Gözlerine kilitlendiğimde sinirden köpürüyordu.Ne oluyordu bilmiyordum ama güzel bir şey olmadığı kesindi.O güzel adamda, nefret görüyordum.

Elimi kalbinin üstüne koydu.

''Şurası acıyor''dedi yavaş yavaş,sindire sindire.

''Okulda beni gizli gizli gözetlediğini biliyordum,banyodaki kız olduğunu biliyordum,Şafakla çıkmadığını biliyordum ve bana aşık olduğunu da biliyordum.''

Gözlerim git gide büyümeye başlarken ellerim titredi,bacaklarım uyuştu.Oysaki gerçekten gizli gizli gözetliyordum.Bunu bilmesi imkansız gibi bir şeydi.

''Ama hiçbirini bana söylemedin'' dedi elimi kalbinin üstünden çekerek.Bu söylediklerinin canının acımasıyla bi alakası yoktu.Olaylar git gide karmaşık bir hal alıyordu ve ben buna yetişemiyordum.

''Çünkü korktun,tam tamına 2 sene Lan.Nasıl dayandın?Kaç kez bana bakarken ağladığını gördüm.Beni gördüğünde ağladın,İlayda'yla gördüğünde daha çok ağladın,hastanede gördüğünde hepsinden çok ağladın'' dedi kızgın kızgın.Beni şuan azarlıyordu ve ben karşımda sevdiğim adamı dinliyordum.

''Kaç kez bekledim,dayanamaz gelir konuşur dedim '' diye sustu.Bir süre bayılır gibi oldum ama dışarıya vurmadım.Çünkü ben o an ARAS'I dinliyordum.Beni bildiğini söylüyordu ama ben şuan tamamen ondaydım.İlk başta gözlerim karardı.Sonra kendime gelmeye çalıştım.İşte bana böyle konuşmalarla gelmeliydi.
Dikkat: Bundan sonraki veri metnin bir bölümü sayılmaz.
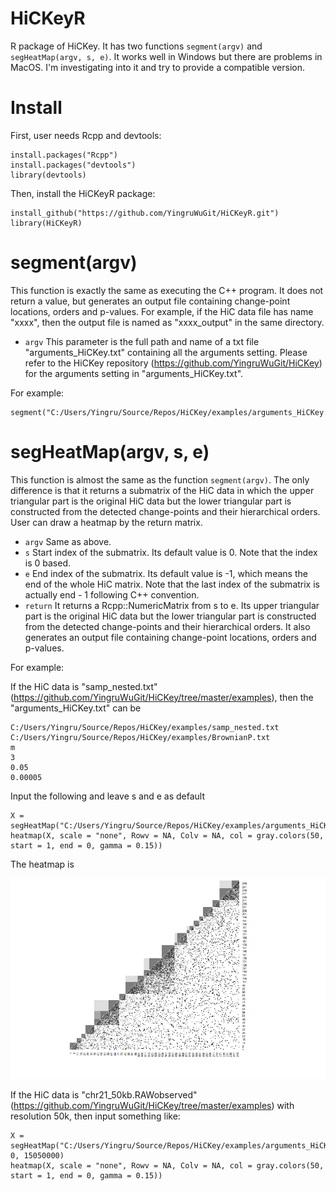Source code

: # HiCKeyR

R package of HiCKey. It has two functions ```segment(argv)``` and ```segHeatMap(argv, s, e)```. It works well in Windows but there are problems in MacOS. I'm investigating into it and try to provide a compatible version.

# Install

First, user needs Rcpp and devtools:
```
install.packages("Rcpp")
install.packages("devtools")
library(devtools)
```
Then, install the HiCKeyR package:
```
install_github("https://github.com/YingruWuGit/HiCKeyR.git")
library(HiCKeyR)
```

# segment(argv)

This function is exactly the same as executing the C++ program. It does not return a value, but generates an output file containing change-point locations, orders and p-values. For example, if the HiC data file has name "xxxx", then the output file is named as "xxxx_output" in the same directory.

- ```argv``` This parameter is the full path and name of a txt file "arguments_HiCKey.txt" containing all the arguments setting. Please refer to the HiCKey repository (https://github.com/YingruWuGit/HiCKey) for the arguments setting in "arguments_HiCKey.txt".

For example:
```
segment("C:/Users/Yingru/Source/Repos/HiCKey/examples/arguments_HiCKey.txt")
```

# segHeatMap(argv, s, e)

This function is almost the same as the function ```segment(argv)```. The only difference is that it returns a submatrix of the HiC data in which the upper triangular part is the original HiC data but the lower triangular part is constructed from the detected change-points and their hierarchical orders. User can draw a heatmap by the return matrix.

- ```argv``` Same as above.
- ```s``` Start index of the submatrix. Its default value is 0. Note that the index is 0 based.
- ```e``` End index of the submatrix. Its default value is -1, which means the end of the whole HiC matrix. Note that the last index of the submatrix is actually end - 1 following C++ convention.
- ```return``` It returns a Rcpp::NumericMatrix from s to e. Its upper triangular part is the original HiC data but the lower triangular part is constructed from the detected change-points and their hierarchical orders. It also generates an output file containing change-point locations, orders and p-values.

For example:

If the HiC data is "samp_nested.txt" (https://github.com/YingruWuGit/HiCKey/tree/master/examples), then the "arguments_HiCKey.txt" can be
```
C:/Users/Yingru/Source/Repos/HiCKey/examples/samp_nested.txt
C:/Users/Yingru/Source/Repos/HiCKey/examples/BrownianP.txt
m
3
0.05
0.00005
```
Input the following and leave s and e as default
```
X = segHeatMap("C:/Users/Yingru/Source/Repos/HiCKey/examples/arguments_HiCKey.txt")
heatmap(X, scale = "none", Rowv = NA, Colv = NA, col = gray.colors(50, start = 1, end = 0, gamma = 0.15))
```
The heatmap is

![alt text](https://github.com/YingruWuGit/HiCKeyR/blob/main/sample_heatmap.png)

If the HiC data is "chr21_50kb.RAWobserved" (https://github.com/YingruWuGit/HiCKey/tree/master/examples) with resolution 50k, then input something like:
```
X = segHeatMap("C:/Users/Yingru/Source/Repos/HiCKey/examples/arguments_HiCKey.txt", 0, 15050000)
heatmap(X, scale = "none", Rowv = NA, Colv = NA, col = gray.colors(50, start = 1, end = 0, gamma = 0.15))
```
Kendimi toparlayıp söyleyeceklerimi analiz ettim.Bir şeyler söylemem gerekiyordu.Ben korkak değildim.Sadece,korkmuştum...

Farkında olmadan ağladığımda bana bakarken bir yandan yere bakıyordu.Gözlerini kaçırıyordu.Gözyaşlarımı parmaklarımla silerken kolundaki bilekliği çıkarttı.Elime verdi.

''Bu bileklik var ya,gerçi sen benden iyi bilirsin.İlayda da olan.Diğer bilekliklerden farklıydı.Bu bileklik her günü tek tek sayıyordu.İlayda acaba kaç ay çıkıcaz diye sayıyordu.Ben de sen ne zaman geleceksin diye sayıyordum.''

Bir an için o 2 senede yaşadıklarım tüm kalbime saplandı.Belkide önceden söyleseydim,karşılığını alacaktım.Ben ciddi anlamda zamanlama hatası yapıyordum.

'' Şafak da biliyordu.Günce de biliyordu.''

Ben onun anlattıklarını masal gibi dinlerken nasıl bir oyunun içindeymişim onu test etmeye çalışıyordum.Baya baya,kandırılmıştım.

Yavaş yavaş bana daha da yakınlaştı.Bana verdiği bilekliği sıkı sıkı tuttu.